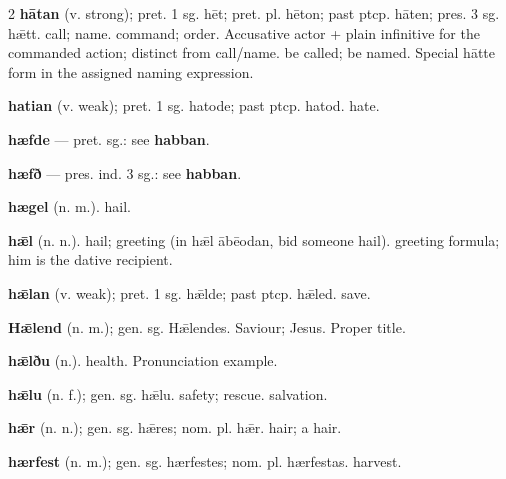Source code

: \begin{multicols*}{2}
\textbf{hātan} (v. strong); pret. 1 sg. hēt; pret. pl. hēton; past ptcp. hāten; pres. 3 sg. hǣtt. call; name. command; order. Accusative actor + plain infinitive for the commanded action; distinct from call/name. be called; be named. Special hātte form in the assigned naming expression.\par
\textbf{hatian} (v. weak); pret. 1 sg. hatode; past ptcp. hatod. hate.\par
\textbf{hæfde} — pret. sg.: see \textbf{habban}.\par
\textbf{hæfð} — pres. ind. 3 sg.: see \textbf{habban}.\par
\textbf{hægel} (n. m.). hail.\par
\textbf{hǣl} (n. n.). hail; greeting (in hǣl ābēodan, bid someone hail). greeting formula; him is the dative recipient.\par
\textbf{hǣlan} (v. weak); pret. 1 sg. hǣlde; past ptcp. hǣled. save.\par
\textbf{Hǣlend} (n. m.); gen. sg. Hǣlendes. Saviour; Jesus. Proper title.\par
\textbf{hǣlðu} (n.). health. Pronunciation example.\par
\textbf{hǣlu} (n. f.); gen. sg. hǣlu. safety; rescue. salvation.\par
\textbf{hǣr} (n. n.); gen. sg. hǣres; nom. pl. hǣr. hair; a hair.\par
\textbf{hærfest} (n. m.); gen. sg. hærfestes; nom. pl. hærfestas. harvest.\par

\end{multicols*}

● ● ● ●

EXERCISE BRIEF. Beginning with the line that contains "hair; a hair.\par", return every line through the end of the data above, exactly as written.

SOLUTION FOR THIS TASK.
\textbf{hǣr} (n. n.); gen. sg. hǣres; nom. pl. hǣr. hair; a hair.\par
\textbf{hærfest} (n. m.); gen. sg. hærfestes; nom. pl. hærfestas. harvest.\par

\end{multicols*}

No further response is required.